Content starts

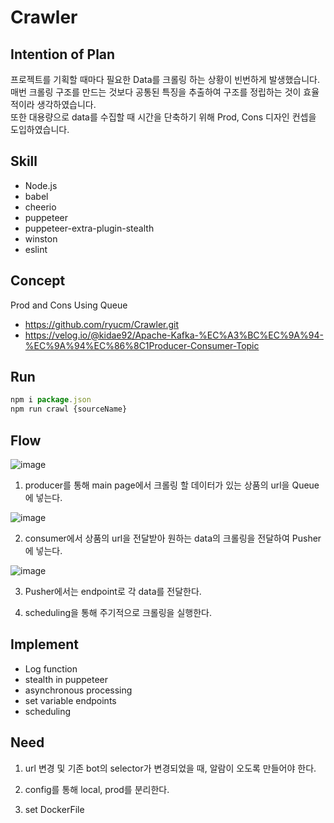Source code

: # Crawler

## Intention of Plan
프로젝트를 기획할 때마다 필요한 Data를 크롤링 하는 상황이 빈번하게 발생했습니다.   
매번 크롤링 구조를 만드는 것보다 공통된 특징을 추출하여 구조를 정립하는 것이 효율적이라 생각하였습니다.   
또한 대용량으로 data를 수집할 때 시간을 단축하기 위해 Prod, Cons 디자인 컨셉을 도입하였습니다.

## Skill

- Node.js
- babel
- cheerio
- puppeteer
- puppeteer-extra-plugin-stealth
- winston
- eslint

## Concept

Prod and Cons Using Queue
- https://github.com/ryucm/Crawler.git
- https://velog.io/@kidae92/Apache-Kafka-%EC%A3%BC%EC%9A%94-%EC%9A%94%EC%86%8C1Producer-Consumer-Topic

## Run

```js
npm i package.json
npm run crawl {sourceName}
```

## Flow

![image](https://user-images.githubusercontent.com/89899249/187604223-895a8728-8b95-461e-9ba8-41ebe78f8c6a.jpeg)

1. producer를 통해 main page에서 크롤링 할 데이터가 있는 상품의 url을 Queue에 넣는다.

![image](https://user-images.githubusercontent.com/89899249/187594801-2e412f0b-41b6-4570-85fa-9937a73720be.png)

2. consumer에서 상품의 url을 전달받아 원하는 data의 크롤링을 전달하여 Pusher에 넣는다.

![image](https://user-images.githubusercontent.com/89899249/187594979-9f547797-63cf-4c52-97c9-711d614a03d8.png)

3. Pusher에서는 endpoint로 각 data를 전달한다.

4. scheduling을 통해 주기적으로 크롤링을 실행한다.

## Implement

- Log function
- stealth in puppeteer
- asynchronous processing
- set variable endpoints
- scheduling

## Need

1. url 변경 및 기존 bot의 selector가 변경되었을 때, 알람이 오도록 만들어야 한다.

2. config를 통해 local, prod를 분리한다.

3. set DockerFile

Content ends

Omit all images when repeating the data above exactly.

Source code

: # Crawler

## Intention of Plan
프로젝트를 기획할 때마다 필요한 Data를 크롤링 하는 상황이 빈번하게 발생했습니다.   
매번 크롤링 구조를 만드는 것보다 공통된 특징을 추출하여 구조를 정립하는 것이 효율적이라 생각하였습니다.   
또한 대용량으로 data를 수집할 때 시간을 단축하기 위해 Prod, Cons 디자인 컨셉을 도입하였습니다.

## Skill

- Node.js
- babel
- cheerio
- puppeteer
- puppeteer-extra-plugin-stealth
- winston
- eslint

## Concept

Prod and Cons Using Queue
- https://github.com/ryucm/Crawler.git
- https://velog.io/@kidae92/Apache-Kafka-%EC%A3%BC%EC%9A%94-%EC%9A%94%EC%86%8C1Producer-Consumer-Topic

## Run

```js
npm i package.json
npm run crawl {sourceName}
```

## Flow

![image](https://user-images.githubusercontent.com/89899249/187604223-895a8728-8b95-461e-9ba8-41ebe78f8c6a.jpeg)

1. producer를 통해 main page에서 크롤링 할 데이터가 있는 상품의 url을 Queue에 넣는다.

![image](https://user-images.githubusercontent.com/89899249/187594801-2e412f0b-41b6-4570-85fa-9937a73720be.png)

2. consumer에서 상품의 url을 전달받아 원하는 data의 크롤링을 전달하여 Pusher에 넣는다.

![image](https://user-images.githubusercontent.com/89899249/187594979-9f547797-63cf-4c52-97c9-711d614a03d8.png)

3. Pusher에서는 endpoint로 각 data를 전달한다.

4. scheduling을 통해 주기적으로 크롤링을 실행한다.

## Implement

- Log function
- stealth in puppeteer
- asynchronous processing
- set variable endpoints
- scheduling

## Need

1. url 변경 및 기존 bot의 selector가 변경되었을 때, 알람이 오도록 만들어야 한다.

2. config를 통해 local, prod를 분리한다.

3. set DockerFile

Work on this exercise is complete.